I once saw a campaign end and a DM quit because of a nurture/nature debate and the fact that he believed genocide and literal baby-killing (of Orcs, in the FR, long after we had specific, named examples of non-Evil Orcs in said setting, though that didn't come up until he tried to re-litigate this a year or two later) was not only morally justifiable but morally imperative if you were Lawful Good.
I don't think you need to have alignments for this to be a problem. Basically any time you have an exploration of good and evil, and you have an utterly incoherent definition of good and evil, you are going to run into this sort of thing whether you have mechanical repercussions or not. Some groups avoid it by discouraging there from being any repercussions to player actions, whether divine, legal, or social, but then if actions don't have repercussions it's not really a serious exploration of anything but a dungeon.
I'm a bit agnostic on the whole orc baby killing thing, simply because orcs aren't real. I don't even have orcs in my game. The goblins I do have I'm pretty clear on the fact that they have personhood equal to humanity (although there is debate about that, my secret word from on high here would be they are wrong, and the big hint of that is that goblins are a PC race), and there are certainly named non-evil goblins and my hand was forced I'd assess attempts at goblin genocide to be evil.
But on the other hand, gnolls are emphatically not people and there are no non-evil examples. Gnoll pup killing has never come up, but attempts at gnoll genocide would be justifiable. They are all basically evil flesh puppets with an evil creator. But I'd have no particular problems one way or the other with a DM saying for the purposes of his campaign, "All intelligent humanoids have free will and are people.", or conversely designating goblins or orcs as non-people as long as the setting is coherent.
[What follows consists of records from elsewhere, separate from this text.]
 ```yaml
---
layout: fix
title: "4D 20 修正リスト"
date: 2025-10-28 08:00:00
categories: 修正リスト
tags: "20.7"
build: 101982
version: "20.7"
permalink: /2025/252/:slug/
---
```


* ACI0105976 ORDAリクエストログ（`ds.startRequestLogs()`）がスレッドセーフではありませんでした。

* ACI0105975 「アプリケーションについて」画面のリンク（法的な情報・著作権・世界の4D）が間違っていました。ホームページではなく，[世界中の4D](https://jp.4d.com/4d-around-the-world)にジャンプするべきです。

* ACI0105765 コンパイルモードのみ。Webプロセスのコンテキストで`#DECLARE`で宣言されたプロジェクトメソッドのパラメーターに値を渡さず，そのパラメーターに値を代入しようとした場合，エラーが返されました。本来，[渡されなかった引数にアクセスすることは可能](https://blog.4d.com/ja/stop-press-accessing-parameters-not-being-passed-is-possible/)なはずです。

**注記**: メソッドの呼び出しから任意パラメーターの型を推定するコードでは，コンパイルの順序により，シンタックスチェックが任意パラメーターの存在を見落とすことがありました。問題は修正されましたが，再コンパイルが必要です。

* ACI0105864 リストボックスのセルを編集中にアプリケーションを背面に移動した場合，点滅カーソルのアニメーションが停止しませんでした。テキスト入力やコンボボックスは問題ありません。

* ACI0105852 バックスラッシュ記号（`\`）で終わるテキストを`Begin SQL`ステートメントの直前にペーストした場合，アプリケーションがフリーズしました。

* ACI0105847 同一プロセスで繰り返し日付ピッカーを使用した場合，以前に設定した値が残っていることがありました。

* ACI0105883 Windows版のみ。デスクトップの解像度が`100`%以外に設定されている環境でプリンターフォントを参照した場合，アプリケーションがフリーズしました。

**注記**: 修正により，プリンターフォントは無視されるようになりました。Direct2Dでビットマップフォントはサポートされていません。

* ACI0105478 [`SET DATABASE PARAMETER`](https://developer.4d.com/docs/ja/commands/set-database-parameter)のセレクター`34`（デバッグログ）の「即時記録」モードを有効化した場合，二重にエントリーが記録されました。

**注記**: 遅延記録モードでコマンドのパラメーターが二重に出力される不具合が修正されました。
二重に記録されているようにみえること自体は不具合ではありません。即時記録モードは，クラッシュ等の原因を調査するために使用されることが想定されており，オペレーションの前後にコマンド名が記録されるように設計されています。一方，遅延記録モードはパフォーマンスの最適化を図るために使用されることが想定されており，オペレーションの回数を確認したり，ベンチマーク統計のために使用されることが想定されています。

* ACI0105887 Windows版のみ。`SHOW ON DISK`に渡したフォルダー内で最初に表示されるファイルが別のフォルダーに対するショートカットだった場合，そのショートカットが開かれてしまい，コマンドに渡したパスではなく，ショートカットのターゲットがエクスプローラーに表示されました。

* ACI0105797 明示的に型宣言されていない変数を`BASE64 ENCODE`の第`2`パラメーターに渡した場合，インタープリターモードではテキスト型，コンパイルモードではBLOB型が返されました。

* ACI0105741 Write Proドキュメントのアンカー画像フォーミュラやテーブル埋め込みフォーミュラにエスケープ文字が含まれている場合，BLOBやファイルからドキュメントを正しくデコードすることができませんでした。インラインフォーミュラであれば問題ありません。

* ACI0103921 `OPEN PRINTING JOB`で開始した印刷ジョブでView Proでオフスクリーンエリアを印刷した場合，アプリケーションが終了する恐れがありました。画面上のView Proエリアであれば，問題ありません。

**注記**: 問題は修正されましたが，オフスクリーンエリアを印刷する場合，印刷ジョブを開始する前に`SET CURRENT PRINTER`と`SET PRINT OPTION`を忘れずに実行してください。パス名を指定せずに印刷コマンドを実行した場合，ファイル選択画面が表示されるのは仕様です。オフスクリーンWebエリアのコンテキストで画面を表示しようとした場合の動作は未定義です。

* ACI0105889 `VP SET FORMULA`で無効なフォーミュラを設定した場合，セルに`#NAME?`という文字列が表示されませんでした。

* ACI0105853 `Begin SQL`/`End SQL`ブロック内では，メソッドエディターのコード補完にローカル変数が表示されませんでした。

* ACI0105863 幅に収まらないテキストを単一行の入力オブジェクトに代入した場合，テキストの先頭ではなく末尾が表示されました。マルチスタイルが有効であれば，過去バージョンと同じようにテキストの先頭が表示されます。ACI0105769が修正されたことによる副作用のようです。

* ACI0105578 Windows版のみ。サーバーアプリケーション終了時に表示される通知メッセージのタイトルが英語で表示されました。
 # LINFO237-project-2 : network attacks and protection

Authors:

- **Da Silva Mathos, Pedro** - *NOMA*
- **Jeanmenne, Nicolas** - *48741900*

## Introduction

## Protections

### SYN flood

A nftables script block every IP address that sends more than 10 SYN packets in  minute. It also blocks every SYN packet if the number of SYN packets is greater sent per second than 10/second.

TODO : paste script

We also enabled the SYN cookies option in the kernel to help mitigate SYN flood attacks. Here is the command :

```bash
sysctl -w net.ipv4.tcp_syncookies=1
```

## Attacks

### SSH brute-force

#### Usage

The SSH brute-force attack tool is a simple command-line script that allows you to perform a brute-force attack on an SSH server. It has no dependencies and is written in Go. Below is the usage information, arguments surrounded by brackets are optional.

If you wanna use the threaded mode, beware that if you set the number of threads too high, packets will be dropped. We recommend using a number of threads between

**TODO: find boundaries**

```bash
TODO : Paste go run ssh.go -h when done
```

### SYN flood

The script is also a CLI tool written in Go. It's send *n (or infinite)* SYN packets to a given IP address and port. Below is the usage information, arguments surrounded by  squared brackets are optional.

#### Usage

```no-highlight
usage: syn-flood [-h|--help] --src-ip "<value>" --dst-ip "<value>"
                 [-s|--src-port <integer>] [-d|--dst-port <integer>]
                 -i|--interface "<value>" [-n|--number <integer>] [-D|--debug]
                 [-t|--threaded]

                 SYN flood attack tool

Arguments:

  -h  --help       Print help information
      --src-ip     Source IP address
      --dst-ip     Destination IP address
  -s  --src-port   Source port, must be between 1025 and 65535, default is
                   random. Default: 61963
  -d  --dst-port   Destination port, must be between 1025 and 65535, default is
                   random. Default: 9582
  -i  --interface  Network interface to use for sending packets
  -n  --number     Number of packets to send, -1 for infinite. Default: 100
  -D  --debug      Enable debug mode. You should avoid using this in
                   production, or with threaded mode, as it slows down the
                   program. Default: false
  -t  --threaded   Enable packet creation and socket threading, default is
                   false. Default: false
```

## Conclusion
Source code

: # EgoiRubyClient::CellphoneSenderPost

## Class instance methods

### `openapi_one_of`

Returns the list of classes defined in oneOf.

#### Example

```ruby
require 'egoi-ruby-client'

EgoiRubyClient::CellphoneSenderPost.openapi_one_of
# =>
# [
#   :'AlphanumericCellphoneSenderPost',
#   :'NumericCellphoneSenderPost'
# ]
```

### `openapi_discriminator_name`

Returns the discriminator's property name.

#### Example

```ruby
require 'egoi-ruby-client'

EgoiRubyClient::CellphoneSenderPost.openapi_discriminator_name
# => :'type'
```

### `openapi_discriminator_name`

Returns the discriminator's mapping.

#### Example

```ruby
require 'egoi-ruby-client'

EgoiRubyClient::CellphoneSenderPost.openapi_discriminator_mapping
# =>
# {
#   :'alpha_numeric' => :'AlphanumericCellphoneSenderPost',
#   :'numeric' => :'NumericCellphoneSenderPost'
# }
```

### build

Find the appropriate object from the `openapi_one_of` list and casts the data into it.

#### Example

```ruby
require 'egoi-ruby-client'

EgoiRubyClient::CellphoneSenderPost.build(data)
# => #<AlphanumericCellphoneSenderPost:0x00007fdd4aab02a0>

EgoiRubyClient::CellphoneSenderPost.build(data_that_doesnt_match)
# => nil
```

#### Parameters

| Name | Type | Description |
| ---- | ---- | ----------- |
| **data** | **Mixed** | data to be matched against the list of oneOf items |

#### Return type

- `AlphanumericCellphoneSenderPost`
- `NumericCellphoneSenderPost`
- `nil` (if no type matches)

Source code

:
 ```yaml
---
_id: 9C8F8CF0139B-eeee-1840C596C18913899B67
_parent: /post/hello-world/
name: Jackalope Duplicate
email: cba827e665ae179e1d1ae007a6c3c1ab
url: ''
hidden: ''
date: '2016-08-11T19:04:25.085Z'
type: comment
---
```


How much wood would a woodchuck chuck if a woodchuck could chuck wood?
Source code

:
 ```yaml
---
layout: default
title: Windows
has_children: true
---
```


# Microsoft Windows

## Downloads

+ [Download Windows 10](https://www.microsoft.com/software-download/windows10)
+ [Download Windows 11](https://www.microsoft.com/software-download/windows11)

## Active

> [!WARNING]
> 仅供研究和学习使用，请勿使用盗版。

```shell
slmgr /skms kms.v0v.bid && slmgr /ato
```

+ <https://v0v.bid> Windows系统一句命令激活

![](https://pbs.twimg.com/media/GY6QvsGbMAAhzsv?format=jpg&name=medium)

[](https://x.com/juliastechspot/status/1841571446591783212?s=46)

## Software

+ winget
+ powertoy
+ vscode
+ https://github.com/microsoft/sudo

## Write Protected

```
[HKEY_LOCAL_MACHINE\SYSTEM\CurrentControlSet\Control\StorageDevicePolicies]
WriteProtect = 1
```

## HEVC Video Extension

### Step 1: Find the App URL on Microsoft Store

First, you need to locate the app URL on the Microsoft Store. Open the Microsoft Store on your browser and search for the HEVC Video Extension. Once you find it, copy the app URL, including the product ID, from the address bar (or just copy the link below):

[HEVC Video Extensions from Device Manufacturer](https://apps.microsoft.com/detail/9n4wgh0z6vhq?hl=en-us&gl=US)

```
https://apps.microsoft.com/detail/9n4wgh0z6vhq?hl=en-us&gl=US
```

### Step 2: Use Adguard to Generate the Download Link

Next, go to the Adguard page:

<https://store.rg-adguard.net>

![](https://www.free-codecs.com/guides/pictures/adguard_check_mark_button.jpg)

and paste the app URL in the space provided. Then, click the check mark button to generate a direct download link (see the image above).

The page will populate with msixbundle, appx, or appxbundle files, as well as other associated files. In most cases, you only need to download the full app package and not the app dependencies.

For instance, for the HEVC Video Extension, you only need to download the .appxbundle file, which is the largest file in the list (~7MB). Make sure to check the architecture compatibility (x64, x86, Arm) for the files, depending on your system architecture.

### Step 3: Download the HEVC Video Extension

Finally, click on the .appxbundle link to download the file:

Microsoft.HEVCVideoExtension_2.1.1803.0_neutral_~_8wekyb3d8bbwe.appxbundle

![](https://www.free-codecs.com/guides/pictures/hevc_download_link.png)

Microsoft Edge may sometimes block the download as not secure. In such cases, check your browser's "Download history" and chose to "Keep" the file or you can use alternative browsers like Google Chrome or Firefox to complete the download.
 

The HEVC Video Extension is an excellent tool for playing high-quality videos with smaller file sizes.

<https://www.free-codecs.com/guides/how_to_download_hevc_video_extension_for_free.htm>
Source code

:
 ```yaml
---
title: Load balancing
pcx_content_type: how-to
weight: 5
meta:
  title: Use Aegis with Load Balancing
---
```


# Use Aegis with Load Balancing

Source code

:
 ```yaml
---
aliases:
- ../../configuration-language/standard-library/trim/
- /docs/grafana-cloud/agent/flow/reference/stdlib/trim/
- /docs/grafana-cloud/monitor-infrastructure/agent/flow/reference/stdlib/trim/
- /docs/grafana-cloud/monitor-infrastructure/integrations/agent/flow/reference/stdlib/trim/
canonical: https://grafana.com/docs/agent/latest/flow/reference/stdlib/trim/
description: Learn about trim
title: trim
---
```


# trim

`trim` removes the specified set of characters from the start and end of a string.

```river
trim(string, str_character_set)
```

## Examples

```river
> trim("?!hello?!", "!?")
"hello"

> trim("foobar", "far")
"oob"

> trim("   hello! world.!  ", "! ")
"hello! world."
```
And I really wouldn't see a lot in that choice beyond personal preference.
But yeah, once it's been demonstrated that at least one is non-evil, then they are people - you made your choice. You can't have it both ways.
(How this debate would play out in a science fiction setting is somewhat different, and involves questions like, "Are the Alien xenomorphs people, and if they are does that even matter?" And it would be perfectly fine to import that sci-fi perspective to a superficially fantasy setting.)
Not even one of the players was having it though. Especially not the Paladin, who was told he would lose his Paladin-hood by failing to kill cowering, weeping orc toddlers because it was required for him to remain LG...
Which of course is what an actual LG person would say - darn the consequences, I'm standing by my honor. Sounds like the player is qualified to play the character he was running.
Chaotic Neutral has also produced more real problems in my experience, at table, than Chaotic Evil.
The big problem I usually see with CN is people want to play it as CE but without repercussions. Thus after a typically indulgent spree of violence, murder, and theft, they typically are upset with me when I change their alignment from CN to CE in my own records. I've come up with the solution to this though. I bribe them. Instead of just telling them that they've been playing CE instead of CN, when they do something particularly loathsome and disrespectful of the personhood of others, I'll say something like, "Ok, I'll give you 100XP if you change your alignment to Chaotic Evil." And typically the player's underlying motivation is actually "win more", and so typically they take this offer as a good deal. It solves the problem without getting into an argument whose actual root is usually they don't want to be "punished" because it interferes with their "winning".